Jeanne Simkins Hollis is the founder, President and CEO of Slater Infrastructure Group, LLC. Ms. Simkins Hollis is an attorney and businesswoman with over 30 years of experience in law, business and complex program management. She has represented a vast array of multinational clients in the banking, corporate, education, transportation and energy/utility sectors, and has served as a partner with several major law firms, specializing in corporate and international business transactions and regulatory matters. 

Ms. Simkins Hollis has extensive experience in program, project, and asset management, having represented Fortune 500 companies in the management of various aspects of their operations. She has an extensive background in planning and managing cross-functional business operations and has structured public and private partnerships and strategic alliances with major utilities and corporations.

Ms. Simkins Hollis is a member of the bar in the states of Georgia, Pennsylvania, and the District of Columbia. In addition to her degree from North Carolina Central School of Law, Ms. Simkins Hollis has a Masters of Law (LL.M.) in International Law from Georgetown University School of Law. Ms. Simkins Hollis serves on several non-profit boards and formerly chaired the City of Atlanta Zoning Review Board.

Chris Simkins is an award winning news correspondent and documentary producer with the international news organization Voice of America in Washington, DC.

In his 35 year journalism career, Chris worked as a general assignment radio and television reporter in Massachusetts, North Carolina and New York. He lived in Hong Kong for four years as VOA's East Asia Pacific Correspondent covering regional news and the 1997 handover of Hong Kong from Britain to China.

 For the last 20 years, Chris has served as a multi media journalist covering the Black community, including protests in Ferguson, Missouri and Baltimore. He spent two years reporting across the country on the opioid abuse crisis and produced a 15 part documentary series in 2018. Last year, he was the lead reporter for VOA's Virginia 1619 project commemorating the 400th anniversary of the first enslaved Africans brought to colonial Virginia, marking the beginning of more than two centuries of slavery in America.

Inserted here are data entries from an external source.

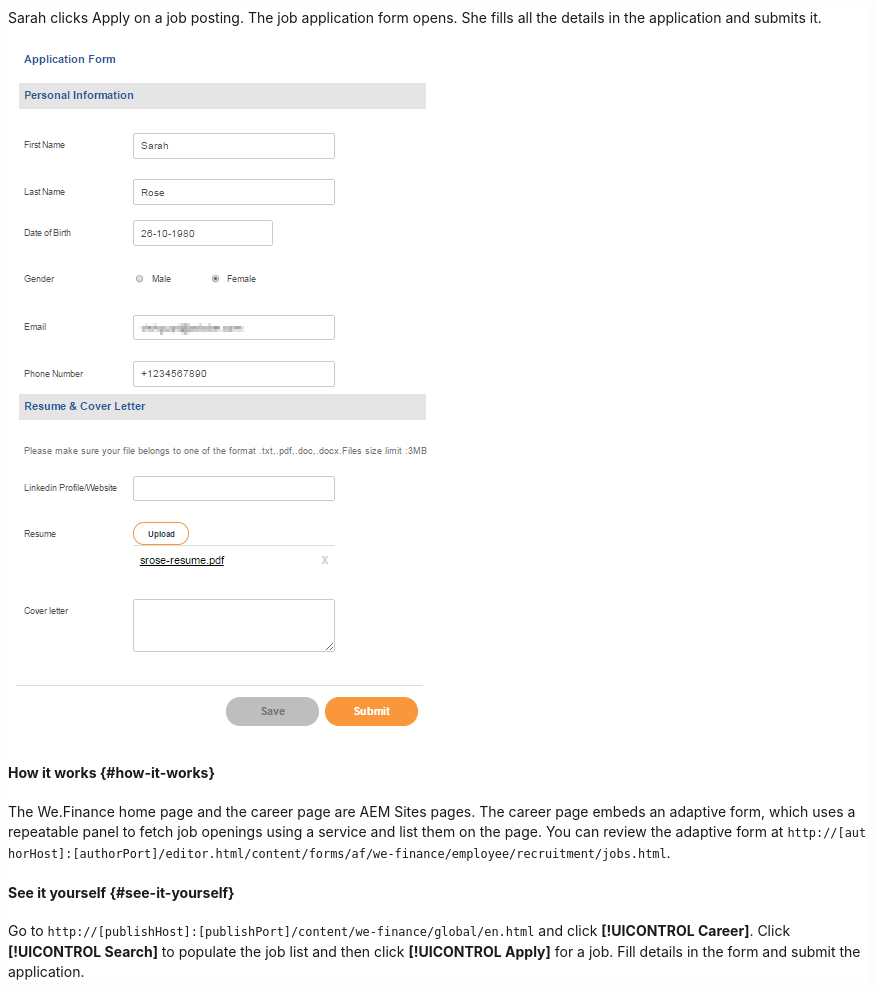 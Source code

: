 
Sarah clicks Apply on a job posting. The job application form opens. She fills all the details in the application and submits it.

![](assets/job-application-form.png)

#### How it works {#how-it-works}

The We.Finance home page and the career page are AEM Sites pages. The career page embeds an adaptive form, which uses a repeatable panel to fetch job openings using a service and list them on the page. You can review the adaptive form at `http://[authorHost]:[authorPort]/editor.html/content/forms/af/we-finance/employee/recruitment/jobs.html`.

#### See it yourself {#see-it-yourself}

Go to `http://[publishHost]:[publishPort]/content/we-finance/global/en.html` and click **[!UICONTROL Career]**. Click **[!UICONTROL Search]** to populate the job list and then click **[!UICONTROL Apply]** for a job. Fill details in the form and submit the application.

This year, Chris has covered the impact of the coronavirus on Black Americans and racial injustice demonstrations following the death of George Floyd. Currently he is covering the 2020 Presidential Election concentrating on voting rights issues.

Deborah Mathis-After working as a deadline reporter for twenty-seven years (including a seven-year stint as White House Correspondent during the Clinton years), veteran journalist and author Deborah Mathis studied under a Shorenstein Fellowship at Harvard, taught at Northwestern University's prestigious Medill School of Journalism, was Communications Director at the Public Justice Foundation, wrote a weekly column for BlackAmericaWeb.com, and is the author of several books, including Yet A Stranger: Why Black Americans Still Don't Feel at Home, What God Can Do, Sole Sisters: the Joys and Pains of Single Black Women, In the Arena (with Julius Hollis) and Unlucky Number: The Murder of Lottery Winner Abraham Shakespeare (with Gregory Todd Smith).